Un grand nombre de personnalités ont fait entendre leur voix depuis des
années contre cette directive, en démontrant amplement pourquoi les
brevets logiciels sont contraires à l’éthique, n’ont aucune justification
économique et freinent l’innovation qu’ils prétendent encourager; on se
rappellera tout particulièrement la trentaine de grands noms de la
recherche en informatique de toute l’Europe (y compris un Prix Turing, le
Prix Nobel de l’Informatique), qui ont signé une remarquable [pétition
contre les brevets
logiciels->http://www.upgrade-cepis.org/issues/2003/3/up4-3Petition.pdf].

La tentation serait forte de reprendre simplement leurs arguments, mais je
préfère au contraire vous expliquer pourquoi, au delà de toute
considération purement économique, il ne faut pas, sous aucun prétexte,
laisser rentrer en Europe les brevets logiciels, si nous ne voulons pas
renoncer à notre liberté pour nous mettre définitivement dans les mains
d’un Big Brother dont Orwell ne pouvait imaginer le vrai visage.

Qu’est-ce qu’un brevet logiciel? Il s’agit d’un titre de propriété qui
accorde à un inventeur, pendant quelques décennies, le monopole
d’exploitation d’un procédé informatique quelconque supposé novateur, en
échange de la publication des détails de son invention. Si le brevet peut
être utile dans des domaines comme l’électronique ou la chimie, il est
clair pour tout informaticien qu’il est désastreux et nuisible dans le
domaine du traitement de l’information, et il vaut la peine de prendre
quelques instants pour s’en convaincre.

À différence du droit d’auteur, qui protège une oeuvre particulière contre
le plagiat (par exemple « Le Chien des Baskervilles » d’Arthur Conan Doyle,
ou l’énorme logiciel qui fait fonctionner le site d’Amazon), et qui a fait
ses preuves depuis longtemps, le brevet logiciel protège un « procédé »,
comme l’«[achat en un
clic->http://swpat.ffii.org/pikta/xrani/1click/index.en.html]» d’Amazon,
peu importe comment ce procédé va être mis en oeuvre. Si on avait permis à
Arthur Conan Doyle d’obtenir un brevet sur le roman policier, on n’aurait
eu point d’Hercule Poirot, ni de commissaire Maigret.

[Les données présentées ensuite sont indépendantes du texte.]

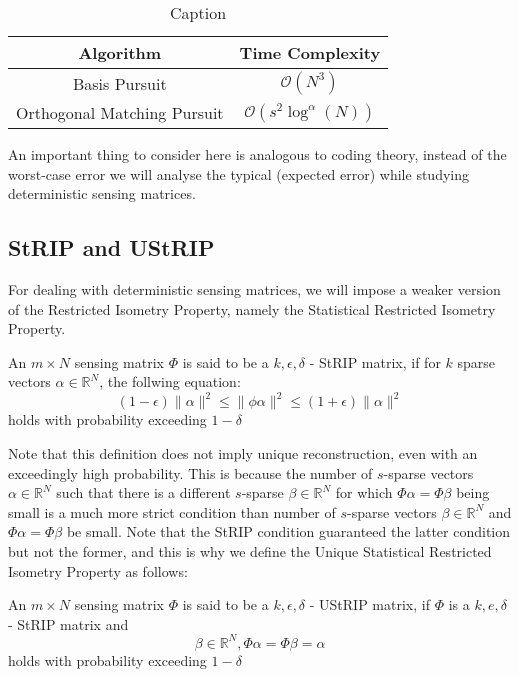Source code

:\documentclass[12pt]{article}
\begin{document}
{\begin{table}[H]
    \centering
    \begin{tabular}{c|c}
        Algorithm & Time Complexity  \\
        \hline
         Basis Pursuit & $\mathcal{O}(N^3)$ \\
         Orthogonal Matching Pursuit & $\mathcal{O}(s^2\log^{\alpha}(N))$ \\
    \end{tabular}
    \caption{Caption}
    \label{tab:my_label}
\end{table}

An important thing to consider here is analogous to coding theory, instead of the worst-case error we will analyse the typical (expected error) while studying deterministic sensing matrices. 

\subsection{StRIP and UStRIP}
For dealing with deterministic sensing matrices, we will impose a weaker version of the Restricted Isometry Property, namely the Statistical Restricted Isometry Property.


\begin{defn}
An $m \times N$ sensing matrix $\Phi$ is said to be a $k, \epsilon, \delta $ - StRIP matrix, if for $k$ sparse vectors $\alpha \in \mathbb{R}^N$, the follwing equation:
\begin{equation}
    (1 - \epsilon)\lVert \alpha \rVert^2 \leq \lVert \phi\alpha \rVert^2 \leq (1 + \epsilon)\lVert \alpha \rVert^2
\end{equation}
holds with probability exceeding $1 - \delta$
\end{defn}

Note that this definition does not imply unique reconstruction, even with an exceedingly high probability. This is because the number of $s$-sparse vectors $\alpha \in \mathbb{R}^N$ such that there is a different $s$-sparse $\beta \in \mathbb{R}^N$ for which $\Phi\alpha = \Phi\beta$ being small is a much more strict condition than number of $s$-sparse vectors $\beta \in \mathbb{R}^N$ and $\Phi\alpha = \Phi\beta$ be small. Note that the StRIP condition guaranteed the latter condition but not the former, and this is why we define the Unique Statistical Restricted Isometry Property as follows:

\begin{defn}
An $m \times N$ sensing matrix $\Phi$ is said to be a $k, \epsilon, \delta $ - UStRIP matrix, if $\Phi$ is a $k, e, \delta$ - StRIP matrix and
\begin{equation}
    {\beta \in \mathbb{R}^N, \Phi\alpha = \Phi\beta} = {\alpha}
\end{equation}
holds with probability exceeding $1 - \delta$
\end{defn}

}
\end{document}

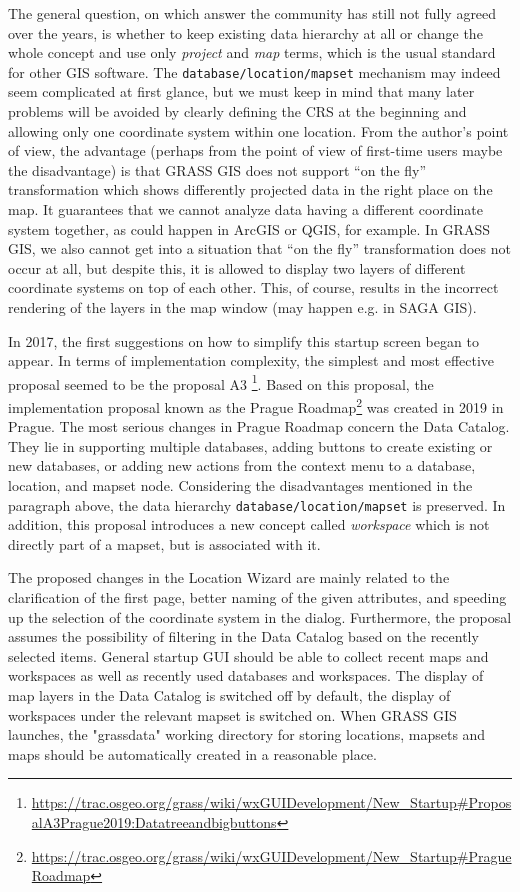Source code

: \documentclass[a4paper,10pt,twoside]{article}
\begin{document}
The general question, on which answer the community has still not fully agreed over the years, is whether to keep existing data hierarchy at all or change the whole concept and use only \textit{project} and \textit{map} terms, which is the usual standard for other GIS software. The \texttt {database/location/mapset} mechanism may indeed seem complicated at first glance, but we must keep in mind that many later problems will be avoided by clearly defining the CRS at the beginning and allowing only one coordinate system within one location. From the author’s point of view, the advantage (perhaps from the point of view of first-time users maybe the disadvantage) is that GRASS GIS does not support ``on the fly'' transformation which shows differently projected data in the right place on the map. It guarantees that we cannot analyze data having a different coordinate system together, as could happen in ArcGIS or QGIS, for example. In GRASS GIS, we also cannot get into a situation that ``on the fly'' transformation does not occur at all, but despite this, it is allowed to display two layers of different coordinate systems on top of each other. This, of course, results in the incorrect rendering of the layers in the map window (may happen e.g. in SAGA GIS). 

In 2017, the first suggestions on how to simplify this startup screen began to appear. In terms of implementation complexity, the simplest and most effective proposal seemed to be the proposal A3 \footnote{\url{https://trac.osgeo.org/grass/wiki/wxGUIDevelopment/New\_Startup\#ProposalA3Prague2019:Datatreeandbigbuttons}}. Based on this proposal, the implementation proposal known as the Prague Roadmap\footnote{\url{https://trac.osgeo.org/grass/wiki/wxGUIDevelopment/New\_Startup\#PragueRoadmap}} was created in 2019 in Prague. 
The most serious changes in Prague Roadmap concern the Data Catalog. They lie in supporting multiple databases, adding buttons to create existing or new databases, or adding new actions from the context menu to a database, location, and mapset node. Considering the disadvantages mentioned in the paragraph above, the data hierarchy \texttt{database/location/mapset} is preserved. In addition, this proposal introduces a new concept called \textit{workspace} which is not directly part of a mapset, but is associated with it.

The proposed changes in the Location Wizard are mainly related to the clarification of the first page, better naming of the given attributes, and speeding up the selection of the coordinate system in the dialog. Furthermore, the proposal assumes the possibility of filtering in the Data Catalog based on the recently selected items. General startup GUI should be able to collect recent maps and workspaces as well as recently used databases and workspaces. The display of map layers in the Data Catalog is switched off by default, the display of workspaces under the relevant mapset is switched on. When GRASS GIS launches, the "grassdata" working directory for storing locations, mapsets and maps should be automatically created in a reasonable place.
\end{document}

Or, les offices des brevets européens, qui sont payés au nombre de brevets
délivrés, ont déjà accordé des brevets sur des procédés absolument
triviaux qui sont évidents même pour qui n’a pas une grande expérience de
la programmation. Ensuite, ont été autorisés les brevets sur des formats
de données, ou sur des protocoles de communication. Enfin, ils ont
autorisé des brevets sur à peu près n’importe quelle idée [à partir du
moment où un ordinateur intervient dans sa
réalisation->http://swpat.ffii.org/vreji/pikta/index.fr.html].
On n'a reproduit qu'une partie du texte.